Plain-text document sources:

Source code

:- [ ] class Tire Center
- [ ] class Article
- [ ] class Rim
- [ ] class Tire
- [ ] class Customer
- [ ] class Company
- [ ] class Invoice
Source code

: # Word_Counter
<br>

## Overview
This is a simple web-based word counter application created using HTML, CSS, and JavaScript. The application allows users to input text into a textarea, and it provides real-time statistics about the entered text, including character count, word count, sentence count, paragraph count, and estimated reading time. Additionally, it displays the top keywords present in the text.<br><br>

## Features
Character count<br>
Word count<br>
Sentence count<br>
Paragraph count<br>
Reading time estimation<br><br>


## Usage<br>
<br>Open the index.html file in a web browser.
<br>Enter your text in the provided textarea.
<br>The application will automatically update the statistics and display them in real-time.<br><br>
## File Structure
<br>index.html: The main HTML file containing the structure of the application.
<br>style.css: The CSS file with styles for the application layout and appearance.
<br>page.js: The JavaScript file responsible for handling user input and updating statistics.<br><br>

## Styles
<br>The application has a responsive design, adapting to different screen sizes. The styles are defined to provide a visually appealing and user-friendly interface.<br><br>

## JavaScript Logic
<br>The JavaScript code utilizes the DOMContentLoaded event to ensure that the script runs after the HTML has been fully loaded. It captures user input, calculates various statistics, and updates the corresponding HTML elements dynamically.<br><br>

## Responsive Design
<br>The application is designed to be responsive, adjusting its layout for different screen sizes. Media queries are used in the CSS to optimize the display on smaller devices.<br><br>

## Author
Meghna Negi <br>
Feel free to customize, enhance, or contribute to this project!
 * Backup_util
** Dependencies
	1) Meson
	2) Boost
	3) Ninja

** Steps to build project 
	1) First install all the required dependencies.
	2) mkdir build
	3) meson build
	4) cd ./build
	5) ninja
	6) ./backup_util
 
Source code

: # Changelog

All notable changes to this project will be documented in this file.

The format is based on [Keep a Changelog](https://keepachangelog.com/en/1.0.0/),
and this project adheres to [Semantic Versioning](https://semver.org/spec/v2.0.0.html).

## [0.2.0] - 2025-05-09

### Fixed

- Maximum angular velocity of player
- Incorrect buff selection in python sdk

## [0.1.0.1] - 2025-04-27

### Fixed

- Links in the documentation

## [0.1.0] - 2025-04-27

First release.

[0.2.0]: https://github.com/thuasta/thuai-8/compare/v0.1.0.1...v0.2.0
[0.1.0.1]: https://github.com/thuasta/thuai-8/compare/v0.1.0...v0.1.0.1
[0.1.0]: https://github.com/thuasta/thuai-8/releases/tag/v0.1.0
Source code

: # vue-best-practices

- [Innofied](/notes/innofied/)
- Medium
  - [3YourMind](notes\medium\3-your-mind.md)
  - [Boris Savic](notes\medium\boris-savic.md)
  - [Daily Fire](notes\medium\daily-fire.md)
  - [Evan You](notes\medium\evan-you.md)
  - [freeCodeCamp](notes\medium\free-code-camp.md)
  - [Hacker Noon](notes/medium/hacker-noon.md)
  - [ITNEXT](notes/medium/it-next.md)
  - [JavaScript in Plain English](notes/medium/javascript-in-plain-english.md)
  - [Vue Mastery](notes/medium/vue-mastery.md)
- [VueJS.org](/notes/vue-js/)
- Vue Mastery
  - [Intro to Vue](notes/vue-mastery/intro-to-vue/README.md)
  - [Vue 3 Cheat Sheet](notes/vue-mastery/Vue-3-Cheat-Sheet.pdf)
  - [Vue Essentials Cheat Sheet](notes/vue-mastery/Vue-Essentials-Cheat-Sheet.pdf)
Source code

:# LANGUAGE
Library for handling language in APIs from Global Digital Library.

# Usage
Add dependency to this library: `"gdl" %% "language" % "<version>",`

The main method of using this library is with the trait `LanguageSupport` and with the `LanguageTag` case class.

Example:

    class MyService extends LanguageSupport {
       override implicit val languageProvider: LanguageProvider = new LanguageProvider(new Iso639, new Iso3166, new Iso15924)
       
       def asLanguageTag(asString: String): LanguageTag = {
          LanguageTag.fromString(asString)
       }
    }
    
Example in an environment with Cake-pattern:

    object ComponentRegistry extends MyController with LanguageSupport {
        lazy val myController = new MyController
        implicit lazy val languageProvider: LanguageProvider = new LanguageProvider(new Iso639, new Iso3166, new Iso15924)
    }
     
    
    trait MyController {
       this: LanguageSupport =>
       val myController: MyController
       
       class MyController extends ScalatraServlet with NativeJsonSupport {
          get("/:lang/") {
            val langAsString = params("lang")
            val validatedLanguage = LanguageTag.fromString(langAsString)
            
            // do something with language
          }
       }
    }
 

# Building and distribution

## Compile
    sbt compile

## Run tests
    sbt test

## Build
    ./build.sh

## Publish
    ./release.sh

** WHAT YOU WILL DO **
Line by line, copy the entries above exactly as they appear.

** TASK ANSWER **
Source code

:- [ ] class Tire Center
- [ ] class Article
- [ ] class Rim
- [ ] class Tire
- [ ] class Customer
- [ ] class Company
- [ ] class Invoice
Source code

: # Word_Counter
<br>

## Overview
This is a simple web-based word counter application created using HTML, CSS, and JavaScript. The application allows users to input text into a textarea, and it provides real-time statistics about the entered text, including character count, word count, sentence count, paragraph count, and estimated reading time. Additionally, it displays the top keywords present in the text.<br><br>

## Features
Character count<br>
Word count<br>
Sentence count<br>
Paragraph count<br>
Reading time estimation<br><br>


## Usage<br>
<br>Open the index.html file in a web browser.
<br>Enter your text in the provided textarea.
<br>The application will automatically update the statistics and display them in real-time.<br><br>
## File Structure
<br>index.html: The main HTML file containing the structure of the application.
<br>style.css: The CSS file with styles for the application layout and appearance.
<br>page.js: The JavaScript file responsible for handling user input and updating statistics.<br><br>

## Styles
<br>The application has a responsive design, adapting to different screen sizes. The styles are defined to provide a visually appealing and user-friendly interface.<br><br>

## JavaScript Logic
<br>The JavaScript code utilizes the DOMContentLoaded event to ensure that the script runs after the HTML has been fully loaded. It captures user input, calculates various statistics, and updates the corresponding HTML elements dynamically.<br><br>

## Responsive Design
<br>The application is designed to be responsive, adjusting its layout for different screen sizes. Media queries are used in the CSS to optimize the display on smaller devices.<br><br>

## Author
Meghna Negi <br>
Feel free to customize, enhance, or contribute to this project!
 * Backup_util
** Dependencies
	1) Meson
	2) Boost
	3) Ninja

** Steps to build project 
	1) First install all the required dependencies.
	2) mkdir build
	3) meson build
	4) cd ./build
	5) ninja
	6) ./backup_util
 
Source code

: # Changelog

All notable changes to this project will be documented in this file.

The format is based on [Keep a Changelog](https://keepachangelog.com/en/1.0.0/),
and this project adheres to [Semantic Versioning](https://semver.org/spec/v2.0.0.html).

## [0.2.0] - 2025-05-09

### Fixed

- Maximum angular velocity of player
- Incorrect buff selection in python sdk

## [0.1.0.1] - 2025-04-27

### Fixed

- Links in the documentation

## [0.1.0] - 2025-04-27

First release.

[0.2.0]: https://github.com/thuasta/thuai-8/compare/v0.1.0.1...v0.2.0
[0.1.0.1]: https://github.com/thuasta/thuai-8/compare/v0.1.0...v0.1.0.1
[0.1.0]: https://github.com/thuasta/thuai-8/releases/tag/v0.1.0
Source code

: # vue-best-practices

- [Innofied](/notes/innofied/)
- Medium
  - [3YourMind](notes\medium\3-your-mind.md)
  - [Boris Savic](notes\medium\boris-savic.md)
  - [Daily Fire](notes\medium\daily-fire.md)
  - [Evan You](notes\medium\evan-you.md)
  - [freeCodeCamp](notes\medium\free-code-camp.md)
  - [Hacker Noon](notes/medium/hacker-noon.md)
  - [ITNEXT](notes/medium/it-next.md)
  - [JavaScript in Plain English](notes/medium/javascript-in-plain-english.md)
  - [Vue Mastery](notes/medium/vue-mastery.md)
- [VueJS.org](/notes/vue-js/)
- Vue Mastery
  - [Intro to Vue](notes/vue-mastery/intro-to-vue/README.md)
  - [Vue 3 Cheat Sheet](notes/vue-mastery/Vue-3-Cheat-Sheet.pdf)
  - [Vue Essentials Cheat Sheet](notes/vue-mastery/Vue-Essentials-Cheat-Sheet.pdf)
Source code

:# LANGUAGE
Library for handling language in APIs from Global Digital Library.

# Usage
Add dependency to this library: `"gdl" %% "language" % "<version>",`

The main method of using this library is with the trait `LanguageSupport` and with the `LanguageTag` case class.

Example:

    class MyService extends LanguageSupport {
       override implicit val languageProvider: LanguageProvider = new LanguageProvider(new Iso639, new Iso3166, new Iso15924)
       
       def asLanguageTag(asString: String): LanguageTag = {
          LanguageTag.fromString(asString)
       }
    }
    
Example in an environment with Cake-pattern:

    object ComponentRegistry extends MyController with LanguageSupport {
        lazy val myController = new MyController
        implicit lazy val languageProvider: LanguageProvider = new LanguageProvider(new Iso639, new Iso3166, new Iso15924)
    }
     
    
    trait MyController {
       this: LanguageSupport =>
       val myController: MyController
       
       class MyController extends ScalatraServlet with NativeJsonSupport {
          get("/:lang/") {
            val langAsString = params("lang")
            val validatedLanguage = LanguageTag.fromString(langAsString)
            
            // do something with language
          }
       }
    }
 

# Building and distribution

## Compile
    sbt compile

## Run tests
    sbt test

## Build
    ./build.sh

## Publish
    ./release.sh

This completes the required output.